Task brief:
If a line of the records contains the word "genially", list it.

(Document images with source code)
((

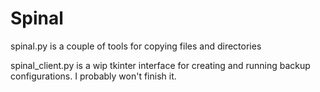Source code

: Spinal
========

spinal.py is a couple of tools for copying files and directories

spinal_client.py is a wip tkinter interface for creating and running backup configurations. I probably won't finish it.
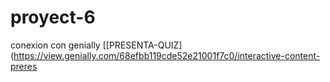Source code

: # proyect-6
conexion con genially
[[PRESENTA-QUIZ]
(https://view.genially.com/68efbb119cde52e21001f7c0/interactive-content-preres
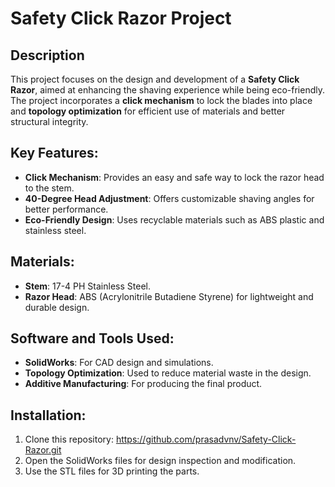 # Safety Click Razor Project

## Description
This project focuses on the design and development of a **Safety Click Razor**, aimed at enhancing the shaving experience while being eco-friendly. The project incorporates a **click mechanism** to lock the blades into place and **topology optimization** for efficient use of materials and better structural integrity.

## Key Features:
- **Click Mechanism**: Provides an easy and safe way to lock the razor head to the stem.
- **40-Degree Head Adjustment**: Offers customizable shaving angles for better performance.
- **Eco-Friendly Design**: Uses recyclable materials such as ABS plastic and stainless steel.

## Materials:
- **Stem**: 17-4 PH Stainless Steel.
- **Razor Head**: ABS (Acrylonitrile Butadiene Styrene) for lightweight and durable design.

## Software and Tools Used:
- **SolidWorks**: For CAD design and simulations.
- **Topology Optimization**: Used to reduce material waste in the design.
- **Additive Manufacturing**: For producing the final product.

## Installation:
1. Clone this repository: https://github.com/prasadvnv/Safety-Click-Razor.git
2. Open the SolidWorks files for design inspection and modification.
3. Use the STL files for 3D printing the parts.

))

Problem solution:
conexion con genially
(https://view.genially.com/68efbb119cde52e21001f7c0/interactive-content-preres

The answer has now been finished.